Source records:
BEGIN

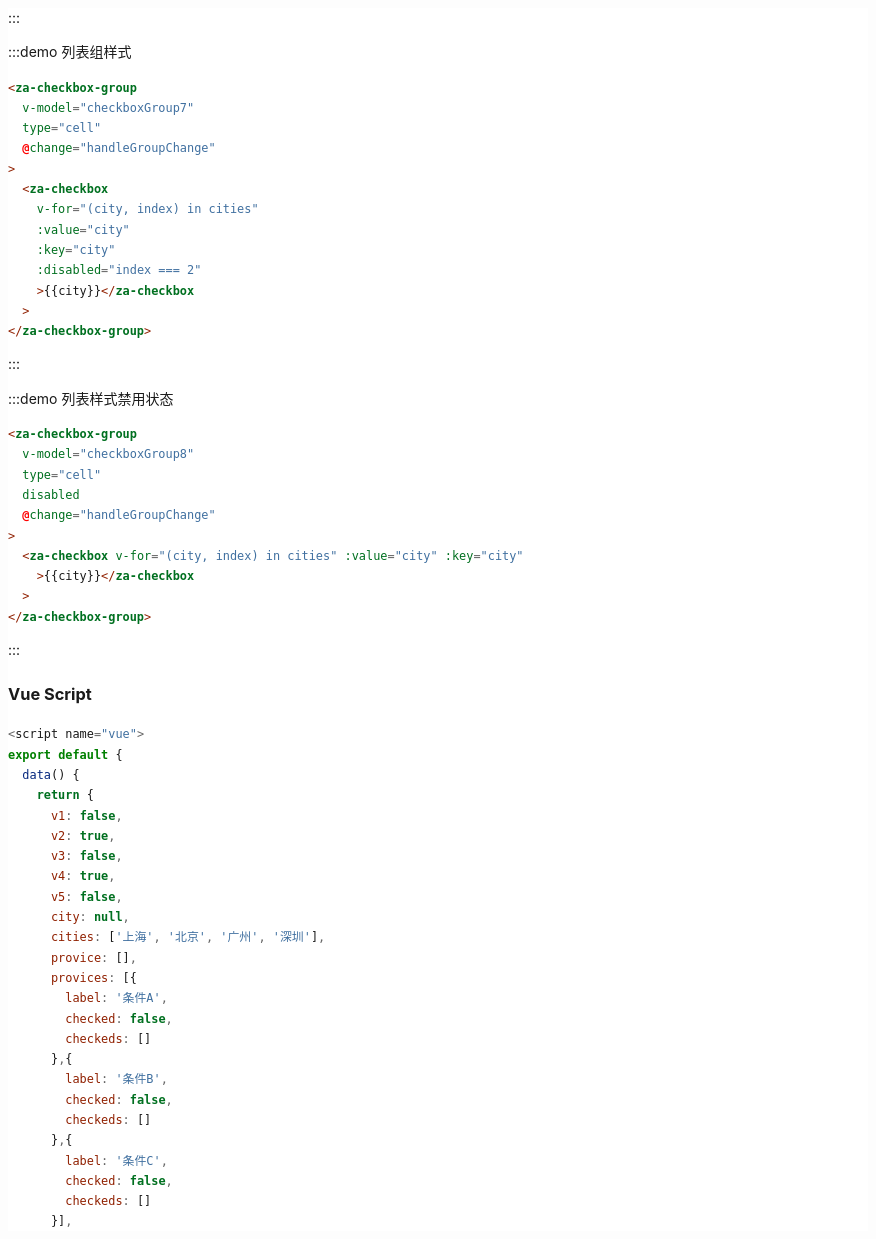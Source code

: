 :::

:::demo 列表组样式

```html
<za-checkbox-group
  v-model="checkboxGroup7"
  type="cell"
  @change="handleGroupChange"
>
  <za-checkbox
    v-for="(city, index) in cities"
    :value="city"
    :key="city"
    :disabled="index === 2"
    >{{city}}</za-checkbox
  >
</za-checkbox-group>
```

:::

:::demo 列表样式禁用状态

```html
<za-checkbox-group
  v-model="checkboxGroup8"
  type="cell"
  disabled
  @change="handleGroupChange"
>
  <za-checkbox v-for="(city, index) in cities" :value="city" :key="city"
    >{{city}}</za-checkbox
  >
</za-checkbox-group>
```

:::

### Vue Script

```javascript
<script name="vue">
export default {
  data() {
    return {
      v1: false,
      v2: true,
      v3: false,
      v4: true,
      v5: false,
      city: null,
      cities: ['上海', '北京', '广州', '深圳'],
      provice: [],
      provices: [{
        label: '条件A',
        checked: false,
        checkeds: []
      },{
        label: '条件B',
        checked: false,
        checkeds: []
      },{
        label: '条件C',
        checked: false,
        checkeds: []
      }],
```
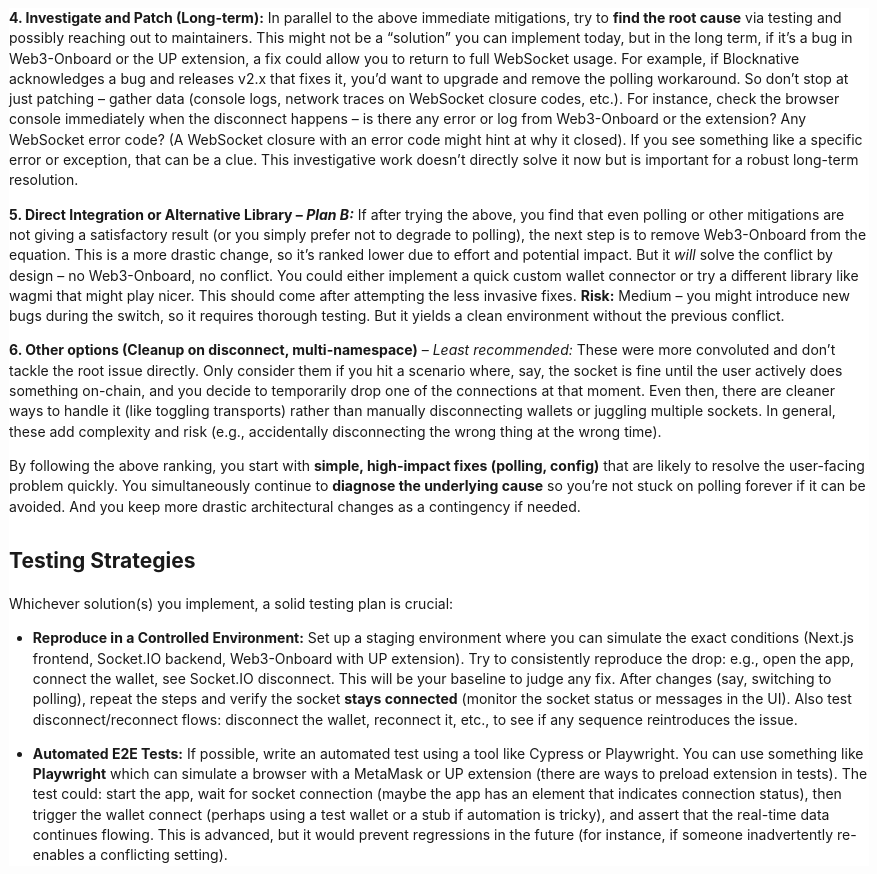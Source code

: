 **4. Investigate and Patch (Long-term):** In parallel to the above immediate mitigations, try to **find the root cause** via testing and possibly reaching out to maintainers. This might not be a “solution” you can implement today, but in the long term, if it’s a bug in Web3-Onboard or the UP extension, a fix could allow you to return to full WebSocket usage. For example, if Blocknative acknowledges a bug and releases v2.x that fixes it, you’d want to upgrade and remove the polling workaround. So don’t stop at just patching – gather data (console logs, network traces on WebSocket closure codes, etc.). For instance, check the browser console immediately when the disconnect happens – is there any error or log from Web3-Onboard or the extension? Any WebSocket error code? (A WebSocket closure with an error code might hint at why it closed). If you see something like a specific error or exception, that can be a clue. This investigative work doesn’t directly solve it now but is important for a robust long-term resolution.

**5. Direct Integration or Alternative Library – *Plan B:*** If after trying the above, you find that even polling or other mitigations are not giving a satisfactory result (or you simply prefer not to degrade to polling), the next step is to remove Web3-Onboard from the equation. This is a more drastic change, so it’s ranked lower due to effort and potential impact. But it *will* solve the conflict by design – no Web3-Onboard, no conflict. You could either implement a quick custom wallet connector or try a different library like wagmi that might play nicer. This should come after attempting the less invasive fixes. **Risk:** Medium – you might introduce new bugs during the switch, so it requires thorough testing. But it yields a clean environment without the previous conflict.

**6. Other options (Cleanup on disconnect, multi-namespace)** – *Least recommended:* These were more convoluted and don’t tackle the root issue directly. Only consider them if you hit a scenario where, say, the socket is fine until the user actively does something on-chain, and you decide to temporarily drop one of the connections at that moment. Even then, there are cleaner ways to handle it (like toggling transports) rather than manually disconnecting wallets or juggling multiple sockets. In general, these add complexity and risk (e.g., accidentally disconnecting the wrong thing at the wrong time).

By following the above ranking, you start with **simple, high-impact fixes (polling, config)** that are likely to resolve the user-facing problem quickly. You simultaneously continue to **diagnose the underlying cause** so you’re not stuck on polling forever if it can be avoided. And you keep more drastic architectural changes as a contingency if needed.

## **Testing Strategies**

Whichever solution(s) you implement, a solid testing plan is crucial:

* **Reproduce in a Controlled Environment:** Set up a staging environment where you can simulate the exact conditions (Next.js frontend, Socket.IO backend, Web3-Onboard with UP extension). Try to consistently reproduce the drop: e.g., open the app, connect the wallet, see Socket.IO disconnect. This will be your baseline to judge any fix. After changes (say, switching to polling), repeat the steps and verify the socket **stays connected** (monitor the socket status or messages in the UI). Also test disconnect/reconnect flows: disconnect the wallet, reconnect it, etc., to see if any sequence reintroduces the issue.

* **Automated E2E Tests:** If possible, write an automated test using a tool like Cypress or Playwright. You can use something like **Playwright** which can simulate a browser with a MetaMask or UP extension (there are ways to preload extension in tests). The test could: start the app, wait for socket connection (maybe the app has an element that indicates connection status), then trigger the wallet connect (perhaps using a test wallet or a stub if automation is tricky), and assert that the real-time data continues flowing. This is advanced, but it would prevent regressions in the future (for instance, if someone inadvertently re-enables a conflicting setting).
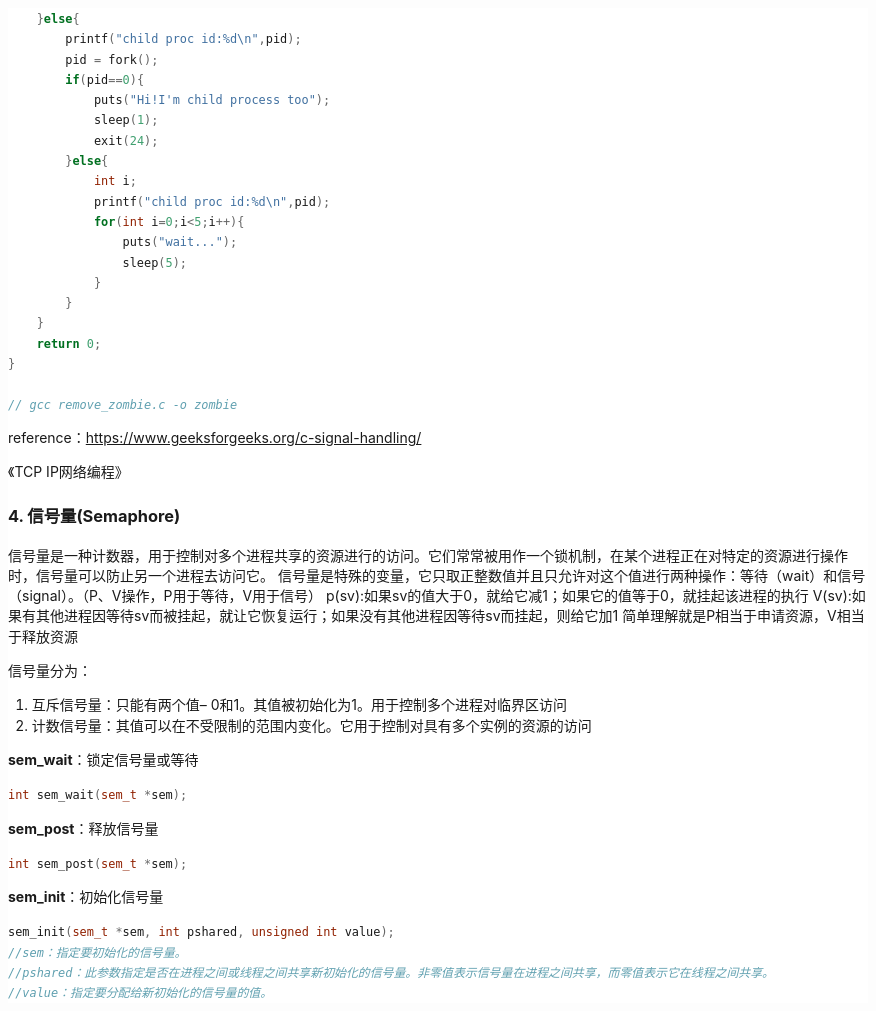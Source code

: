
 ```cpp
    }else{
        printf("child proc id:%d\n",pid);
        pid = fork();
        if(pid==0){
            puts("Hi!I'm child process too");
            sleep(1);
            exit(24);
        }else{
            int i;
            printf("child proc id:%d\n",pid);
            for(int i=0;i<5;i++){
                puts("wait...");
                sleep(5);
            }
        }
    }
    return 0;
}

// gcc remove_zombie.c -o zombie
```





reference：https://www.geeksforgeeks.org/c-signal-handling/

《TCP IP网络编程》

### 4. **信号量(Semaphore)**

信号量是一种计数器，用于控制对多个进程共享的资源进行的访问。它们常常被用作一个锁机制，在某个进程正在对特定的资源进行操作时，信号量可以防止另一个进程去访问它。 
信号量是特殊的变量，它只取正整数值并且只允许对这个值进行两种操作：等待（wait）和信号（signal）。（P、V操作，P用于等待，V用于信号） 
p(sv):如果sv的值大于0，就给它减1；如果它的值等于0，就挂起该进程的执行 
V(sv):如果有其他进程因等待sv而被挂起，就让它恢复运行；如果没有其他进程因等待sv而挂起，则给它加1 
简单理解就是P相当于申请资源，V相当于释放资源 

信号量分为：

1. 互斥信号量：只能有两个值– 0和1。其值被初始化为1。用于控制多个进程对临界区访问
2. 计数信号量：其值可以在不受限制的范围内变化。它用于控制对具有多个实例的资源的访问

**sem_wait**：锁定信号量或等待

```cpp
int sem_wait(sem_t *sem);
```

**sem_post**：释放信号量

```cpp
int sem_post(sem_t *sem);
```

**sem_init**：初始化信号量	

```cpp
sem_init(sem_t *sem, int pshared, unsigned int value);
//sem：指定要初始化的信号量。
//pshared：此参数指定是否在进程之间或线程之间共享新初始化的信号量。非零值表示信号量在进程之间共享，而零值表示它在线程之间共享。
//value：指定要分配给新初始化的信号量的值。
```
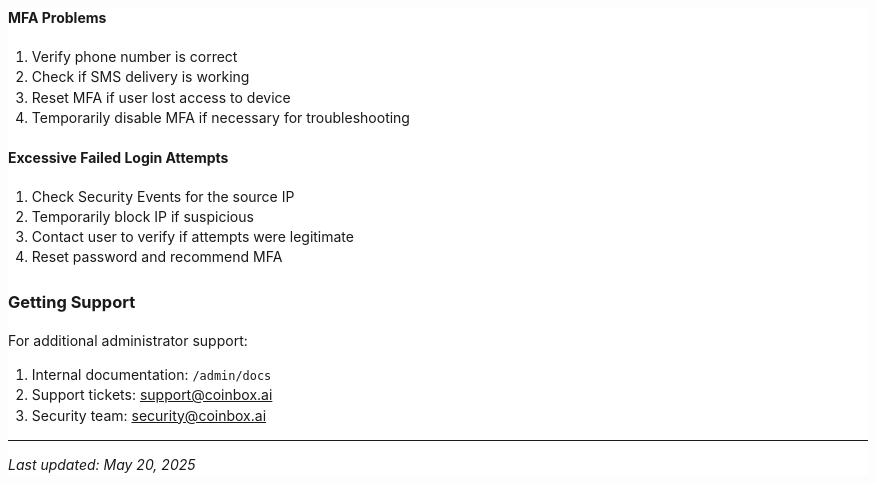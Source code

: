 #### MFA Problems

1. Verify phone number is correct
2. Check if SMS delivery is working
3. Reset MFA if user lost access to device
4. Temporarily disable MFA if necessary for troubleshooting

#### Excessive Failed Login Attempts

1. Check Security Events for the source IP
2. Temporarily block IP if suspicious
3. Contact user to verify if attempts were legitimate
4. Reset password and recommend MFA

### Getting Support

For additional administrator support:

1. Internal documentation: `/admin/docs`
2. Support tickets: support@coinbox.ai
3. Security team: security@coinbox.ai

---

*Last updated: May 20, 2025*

END

WHAT YOU ARE ASKED TO DO —
Show all lines from the data that contain "coinbox".

SOLVED EXERCISE —
2. Support tickets: support@coinbox.ai
3. Security team: security@coinbox.ai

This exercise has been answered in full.